Autechre @ Hearn Street Car Park, London

4 March 2008


Music critics are often characterised with the most negative of clichs.

Infamous tales abound; of turning up for one track and basing a whole review on it, of using extensive vocabulary to lust after a singer’s cheekbones, leaving aside any mention of the musical output.

So applaud, if you will, the dedication necessary to wander the streets of east London at near midnight on a freezing Tuesday evening, in the hope of happening upon that most traditional setting for live music that is… a car park.

Conventional it isn’t. Unconventionality is a theme that continues throughout Autechre’s first UK outing in three years. It comes with the expectation of a unique experience, as well as the chance to hear Rob Brown and Sean Booth’s ninth opus Quaristice in a live setting.

Sheffield’s cult favourites SND attempt to set the evening off on the right foot, but their minimal electro isn’t enough to hold the attention of most. They’d be hypnotic after a hedonistic night out, but the intensity is lost here.

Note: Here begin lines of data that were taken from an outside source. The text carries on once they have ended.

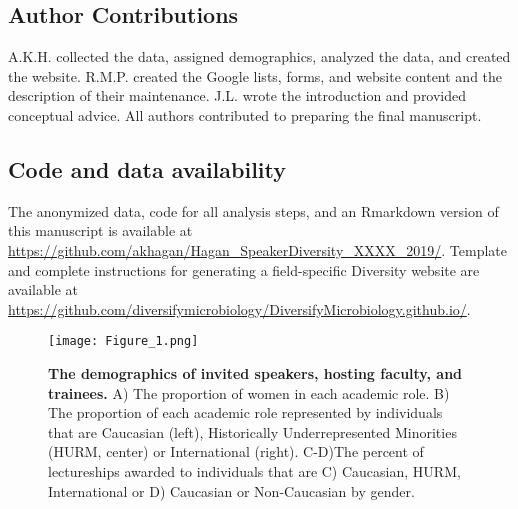 \documentclass[10pt,]{article}
\begin{document}
\subsection{Author Contributions}\label{author-contributions}

A.K.H. collected the data, assigned demographics, analyzed the data, and
created the website. R.M.P. created the Google lists, forms, and website
content and the description of their maintenance. J.L. wrote the
introduction and provided conceptual advice. All authors contributed to
preparing the final manuscript.

\subsection{Code and data
availability}\label{code-and-data-availability}

The anonymized data, code for all analysis steps, and an Rmarkdown
version of this manuscript is available at
\url{https://github.com/akhagan/Hagan_SpeakerDiversity_XXXX_2019/}.
Template and complete instructions for generating a field-specific
Diversity website are available at
\url{https://github.com/diversifymicrobiology/DiversifyMicrobiology.github.io/}.

\begin{figure}
\centering
\texttt{[image: Figure\_1.png]}
\caption{\textbf{The demographics of invited speakers, hosting faculty,
and trainees.} A) The proportion of women in each academic role. B) The
proportion of each academic role represented by individuals that are
Caucasian (left), Historically Underrepresented Minorities (HURM,
center) or International (right). C-D)The percent of lectureships
awarded to individuals that are C) Caucasian, HURM, International or D)
Caucasian or Non-Caucasian by gender.}
\end{figure}

\newpage
\end{document}
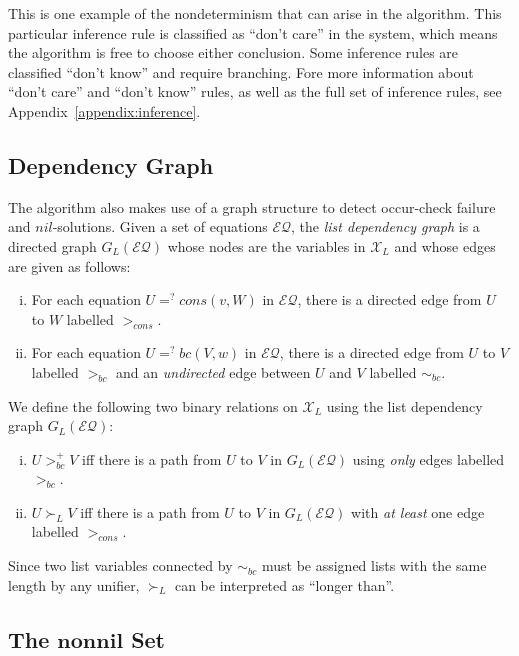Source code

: \documentclass[11pt]{article}
\newcommand{\ueq}{=_{}^?}
\newcommand{\X}{\mathcal{X}}
\newcommand{\EQ}{\mathcal{EQ}}
\newcommand{\Bc}{\mathit{bc}}
\newcommand{\Cons}{\mathit{cons}}
\newcommand{\Nil}{\mathit{nil}}
\newcommand{\Nonnil}{\mathbf{nonnil}}
\begin{document}
This is one example of the nondeterminism that can arise in the algorithm.
This particular inference rule is classified as ``don't care'' in the system,
which means the algorithm is free to choose either conclusion. Some inference
rules are classified ``don't know'' and require branching. Fore more information
about ``don't care'' and ``don't know'' rules, as well as the full set of inference
rules, see Appendix~\ref{appendix:inference}.

\subsection{Dependency Graph}\label{subsection:graph}

The algorithm also makes use of a graph structure to detect occur-check failure
and $\Nil$-solutions. Given a set of equations $\EQ$, the \emph{list dependency
graph} is a directed graph $G_L(\EQ)$ whose nodes are the variables in $\X_L$ and
whose edges are given as follows:
\begin{enumerate}[(i)]
    \item For each equation $U \ueq \Cons(v, W)$ in $\EQ$, there is a directed
        edge from $U$ to $W$ labelled $>_{\Cons}$.
    \item For each equation $U \ueq \Bc(V, w)$ in $\EQ$, there is a directed
        edge from $U$ to $V$ labelled $>_{\Bc}$ and an \emph{undirected} edge
        between $U$ and $V$ labelled $\sim_{\Bc}$.
\end{enumerate}
We define the following two binary relations on $\X_L$ using the list dependency
graph $G_L(\EQ)$:
\begin{enumerate}[(i)]
    \item $U >_{\Bc}^+ V$ iff there is a path from $U$ to $V$ in $G_L(\EQ)$
        using \emph{only} edges labelled $>_{\Bc}$.

    \item $U \succ_L V$ iff there is a path from $U$ to $V$ in $G_L(\EQ)$ with
        \emph{at least} one edge labelled $>_{\Cons}$.
\end{enumerate}
Since two list variables connected by $\sim_{\Bc}$ must be assigned lists with
the same length by any unifier, $\succ_L$ can be interpreted as ``longer than''.

\subsection{The \texorpdfstring{$\Nonnil$}{nonnil} Set}
\label{subsection:nonnil}
\end{document}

Observers would be forgiven for thinking Autechre have set themselves out to lose here. The Warp mainstays opt to stand to the far right of the platform that serves as a stage, ensuring a good half of the audience won’t be able to see a thing. This move is underlined when, upon their grace onto stage, any sort of lighting that had been provided was cut, essentially meaning the crowd were in total darkness.

It shouldn’t work. But while the lack of any visual stimulation would deter some in this environment (the lighting being as big a part of the show as the music in some electronic gigs), if nothing else this forces the crowd to focus on the music, each beat and each rhythm being accounted for.

Much like the almost excruciatingly minimal artwork that accompanies their ninth long-player Quaristice they, in essence, strip down the conventions of the live music experience and tell the audience: This is what you should be focusing on. Nothing else should matter. Most artists would see such behaviour result in them falling flat on their face, but with so much going on within every layer that is laid down, the need to want to hear more is unavoidable. The small reflection of the duo’s shadows in the wall behind them are the only physical appearance that is made all evening, but the euphoric response given from the audience speaks volumes in terms of deeming this test of conventions a massive success.